[Collected data]
━━━━━━━━

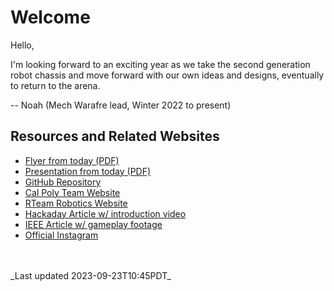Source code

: # Welcome

Hello,

I'm looking forward to an exciting year as we take the second generation robot chassis and move forward with our own ideas and designs, eventually to return to the arena.

-- Noah (Mech Warafre lead, Winter 2022 to present)

## Resources and Related Websites

- [Flyer from today (PDF)](MechWarfareFlyer2023_v1.pdf)
- [Presentation from today (PDF)]()
- [GitHub Repository](https://github.com/BobSaidHi/CPRC-MechWarfare)
- [Cal Poly Team Website](https://www.calpolyrobotics.org/mech-warfare)
- [RTeam Robotics Website](http://rteamrobotics.weebly.com/mech-warfare.html)
- [Hackaday Article w/ introduction video](https://hackaday.com/2019/06/07/mech-warfare-like-driving-a-building-sized-robot-through-a-busy-city/)
- [IEEE Article w/ gameplay footage](https://spectrum.ieee.org/video-mech-warfare-rocks-robogames-2012)
- [Official Instagram](https://www.instagram.com/mechwarfare/?hl=en)

<br>
<br>
_Last updated 2023-09-23T10:45PDT_

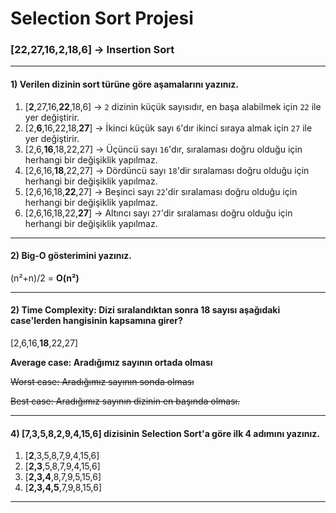 # Selection Sort Projesi
### [22,27,16,2,18,6] -> Insertion Sort

***

#### 1) Verilen dizinin sort türüne göre aşamalarını yazınız.

1. [**2**,27,16,**22**,18,6] -> `2` dizinin küçük sayısıdır, en başa alabilmek için `22` ile yer değiştirir.
2. [2,**6**,16,22,18,**27**] -> İkinci küçük sayı `6`'dır ikinci sıraya almak için `27` ile yer değiştirir.
3. [2,6,**16**,18,22,27] -> Üçüncü sayı `16`'dır, sıralaması doğru olduğu için herhangi bir değişiklik yapılmaz. 
4.  [2,6,16,**18**,22,27] -> Dördüncü sayı `18`'dir sıralaması doğru olduğu için herhangi bir değişiklik yapılmaz. 
5.  [2,6,16,18,**22**,27] -> Beşinci sayı `22`'dir sıralaması doğru olduğu için herhangi bir değişiklik yapılmaz. 
6. [2,6,16,18,22,**27**] -> Altıncı sayı `27`'dir sıralaması doğru olduğu için herhangi bir değişiklik yapılmaz. 

*** 

#### 2) Big-O gösterimini yazınız.

(n²+n)/2 =  **O(n²)**

*** 

#### 2) Time Complexity: Dizi sıralandıktan sonra 18 sayısı aşağıdaki case'lerden hangisinin kapsamına girer? 

[2,6,16,**18**,22,27] 

**Average case: Aradığımız sayının ortada olması**

~~Worst case: Aradığımız sayının sonda olması~~

~~Best case: Aradığımız sayının dizinin en başında olması.~~

***

#### 4) [7,3,5,8,2,9,4,15,6] dizisinin Selection Sort'a göre ilk 4 adımını yazınız.
1. [**2**,3,5,8,7,9,4,15,6]
2. [**2,3**,5,8,7,9,4,15,6]
3. [**2,3,4**,8,7,9,5,15,6]
4. [**2,3,4,5**,7,9,8,15,6]

***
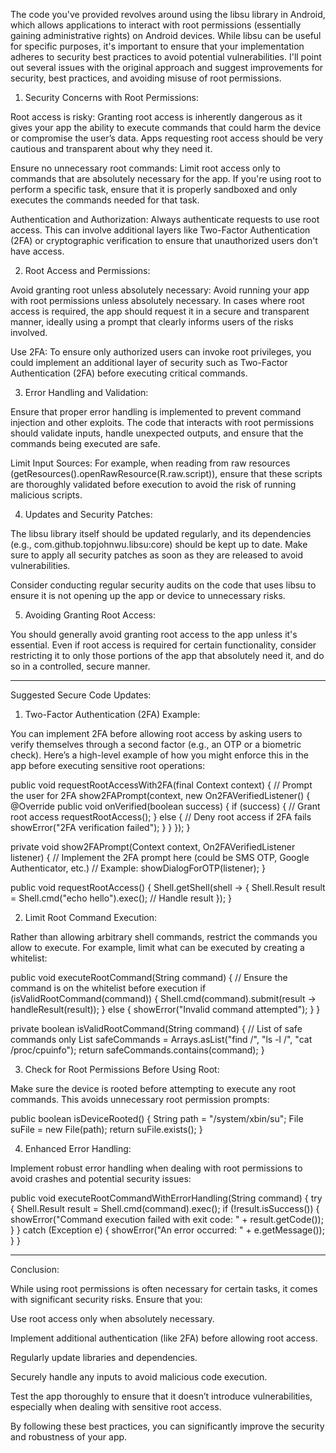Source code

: The code you've provided revolves around using the libsu library in Android, which allows applications to interact with root permissions (essentially gaining administrative rights) on Android devices. While libsu can be useful for specific purposes, it's important to ensure that your implementation adheres to security best practices to avoid potential vulnerabilities. I'll point out several issues with the original approach and suggest improvements for security, best practices, and avoiding misuse of root permissions.

1. Security Concerns with Root Permissions:

Root access is risky: Granting root access is inherently dangerous as it gives your app the ability to execute commands that could harm the device or compromise the user’s data. Apps requesting root access should be very cautious and transparent about why they need it.

Ensure no unnecessary root commands: Limit root access only to commands that are absolutely necessary for the app. If you're using root to perform a specific task, ensure that it is properly sandboxed and only executes the commands needed for that task.

Authentication and Authorization: Always authenticate requests to use root access. This can involve additional layers like Two-Factor Authentication (2FA) or cryptographic verification to ensure that unauthorized users don't have access.


2. Root Access and Permissions:

Avoid granting root unless absolutely necessary: Avoid running your app with root permissions unless absolutely necessary. In cases where root access is required, the app should request it in a secure and transparent manner, ideally using a prompt that clearly informs users of the risks involved.

Use 2FA: To ensure only authorized users can invoke root privileges, you could implement an additional layer of security such as Two-Factor Authentication (2FA) before executing critical commands.


3. Error Handling and Validation:

Ensure that proper error handling is implemented to prevent command injection and other exploits. The code that interacts with root permissions should validate inputs, handle unexpected outputs, and ensure that the commands being executed are safe.

Limit Input Sources: For example, when reading from raw resources (getResources().openRawResource(R.raw.script)), ensure that these scripts are thoroughly validated before execution to avoid the risk of running malicious scripts.


4. Updates and Security Patches:

The libsu library itself should be updated regularly, and its dependencies (e.g., com.github.topjohnwu.libsu:core) should be kept up to date. Make sure to apply all security patches as soon as they are released to avoid vulnerabilities.

Consider conducting regular security audits on the code that uses libsu to ensure it is not opening up the app or device to unnecessary risks.


5. Avoiding Granting Root Access:

You should generally avoid granting root access to the app unless it's essential. Even if root access is required for certain functionality, consider restricting it to only those portions of the app that absolutely need it, and do so in a controlled, secure manner.


---

Suggested Secure Code Updates:

1. Two-Factor Authentication (2FA) Example:

You can implement 2FA before allowing root access by asking users to verify themselves through a second factor (e.g., an OTP or a biometric check). Here’s a high-level example of how you might enforce this in the app before executing sensitive root operations:

public void requestRootAccessWith2FA(final Context context) {
    // Prompt the user for 2FA
    show2FAPrompt(context, new On2FAVerifiedListener() {
        @Override
        public void onVerified(boolean success) {
            if (success) {
                // Grant root access
                requestRootAccess();
            } else {
                // Deny root access if 2FA fails
                showError("2FA verification failed");
            }
        }
    });
}

private void show2FAPrompt(Context context, On2FAVerifiedListener listener) {
    // Implement the 2FA prompt here (could be SMS OTP, Google Authenticator, etc.)
    // Example: showDialogForOTP(listener);
}

public void requestRootAccess() {
    Shell.getShell(shell -> {
        Shell.Result result = Shell.cmd("echo hello").exec();
        // Handle result
    });
}


2. Limit Root Command Execution:

Rather than allowing arbitrary shell commands, restrict the commands you allow to execute. For example, limit what can be executed by creating a whitelist:

public void executeRootCommand(String command) {
    // Ensure the command is on the whitelist before execution
    if (isValidRootCommand(command)) {
        Shell.cmd(command).submit(result -> handleResult(result));
    } else {
        showError("Invalid command attempted");
    }
}

private boolean isValidRootCommand(String command) {
    // List of safe commands only
    List<String> safeCommands = Arrays.asList("find /", "ls -l /", "cat /proc/cpuinfo");
    return safeCommands.contains(command);
}


3. Check for Root Permissions Before Using Root:

Make sure the device is rooted before attempting to execute any root commands. This avoids unnecessary root permission prompts:

public boolean isDeviceRooted() {
    String path = "/system/xbin/su";
    File suFile = new File(path);
    return suFile.exists();
}


4. Enhanced Error Handling:

Implement robust error handling when dealing with root permissions to avoid crashes and potential security issues:

public void executeRootCommandWithErrorHandling(String command) {
    try {
        Shell.Result result = Shell.cmd(command).exec();
        if (!result.isSuccess()) {
            showError("Command execution failed with exit code: " + result.getCode());
        }
    } catch (Exception e) {
        showError("An error occurred: " + e.getMessage());
    }
}




---

Conclusion:

While using root permissions is often necessary for certain tasks, it comes with significant security risks. Ensure that you:

Use root access only when absolutely necessary.

Implement additional authentication (like 2FA) before allowing root access.

Regularly update libraries and dependencies.

Securely handle any inputs to avoid malicious code execution.

Test the app thoroughly to ensure that it doesn’t introduce vulnerabilities, especially when dealing with sensitive root access.


By following these best practices, you can significantly improve the security and robustness of your app.

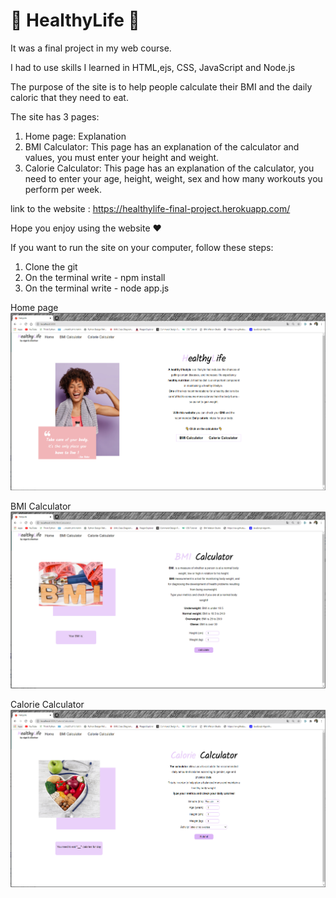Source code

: # 🍎 HealthyLife 🍎

It was a final project in my web course.

I had to use skills I learned in HTML,ejs, CSS, JavaScript and Node.js

The purpose of the site is to help people calculate their BMI and the daily caloric that they need to eat.

The site has 3 pages:
1. Home page: Explanation
2. BMI Calculator: This page has an explanation of the calculator and values, you must enter your  height and weight.
3. Calorie Calculator: This page has an explanation of the calculator, you need to enter your age, height, weight, sex and how many workouts you perform per week.

link to the website : https://healthylife-final-project.herokuapp.com/

Hope you enjoy using the website ❤️

If you want to run the site on your computer, follow these steps:
1. Clone the git 
2. On the terminal write - npm install
3. On the terminal write - node app.js

Home page
![Home page](/public/img/homepage.PNG)

BMI Calculator
![BMI Calculator](/public/img/bmipage.PNG)

Calorie Calculator
![Calorie Calculator](/public/img/caloriepage.PNG)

━━━━━━━━

▶ _Exercise aim_
Write down exactly what the lines above say, from the line holding "### [22,27,16,2,18,6] -> Insertion Sort" through the line holding "of root permissions.", and nothing more. Do not copy the pictures.

▶ _Answer to this task_
### [22,27,16,2,18,6] -> Insertion Sort

***

#### 1) Verilen dizinin sort türüne göre aşamalarını yazınız.

1. [**2**,27,16,**22**,18,6] -> `2` dizinin küçük sayısıdır, en başa alabilmek için `22` ile yer değiştirir.
2. [2,**6**,16,22,18,**27**] -> İkinci küçük sayı `6`'dır ikinci sıraya almak için `27` ile yer değiştirir.
3. [2,6,**16**,18,22,27] -> Üçüncü sayı `16`'dır, sıralaması doğru olduğu için herhangi bir değişiklik yapılmaz. 
4.  [2,6,16,**18**,22,27] -> Dördüncü sayı `18`'dir sıralaması doğru olduğu için herhangi bir değişiklik yapılmaz. 
5.  [2,6,16,18,**22**,27] -> Beşinci sayı `22`'dir sıralaması doğru olduğu için herhangi bir değişiklik yapılmaz. 
6. [2,6,16,18,22,**27**] -> Altıncı sayı `27`'dir sıralaması doğru olduğu için herhangi bir değişiklik yapılmaz. 

*** 

#### 2) Big-O gösterimini yazınız.

(n²+n)/2 =  **O(n²)**

*** 

#### 2) Time Complexity: Dizi sıralandıktan sonra 18 sayısı aşağıdaki case'lerden hangisinin kapsamına girer? 

[2,6,16,**18**,22,27] 

**Average case: Aradığımız sayının ortada olması**

~~Worst case: Aradığımız sayının sonda olması~~

~~Best case: Aradığımız sayının dizinin en başında olması.~~

***

#### 4) [7,3,5,8,2,9,4,15,6] dizisinin Selection Sort'a göre ilk 4 adımını yazınız.
1. [**2**,3,5,8,7,9,4,15,6]
2. [**2,3**,5,8,7,9,4,15,6]
3. [**2,3,4**,8,7,9,5,15,6]
4. [**2,3,4,5**,7,9,8,15,6]

***
Source code

: The code you've provided revolves around using the libsu library in Android, which allows applications to interact with root permissions (essentially gaining administrative rights) on Android devices. While libsu can be useful for specific purposes, it's important to ensure that your implementation adheres to security best practices to avoid potential vulnerabilities. I'll point out several issues with the original approach and suggest improvements for security, best practices, and avoiding misuse of root permissions.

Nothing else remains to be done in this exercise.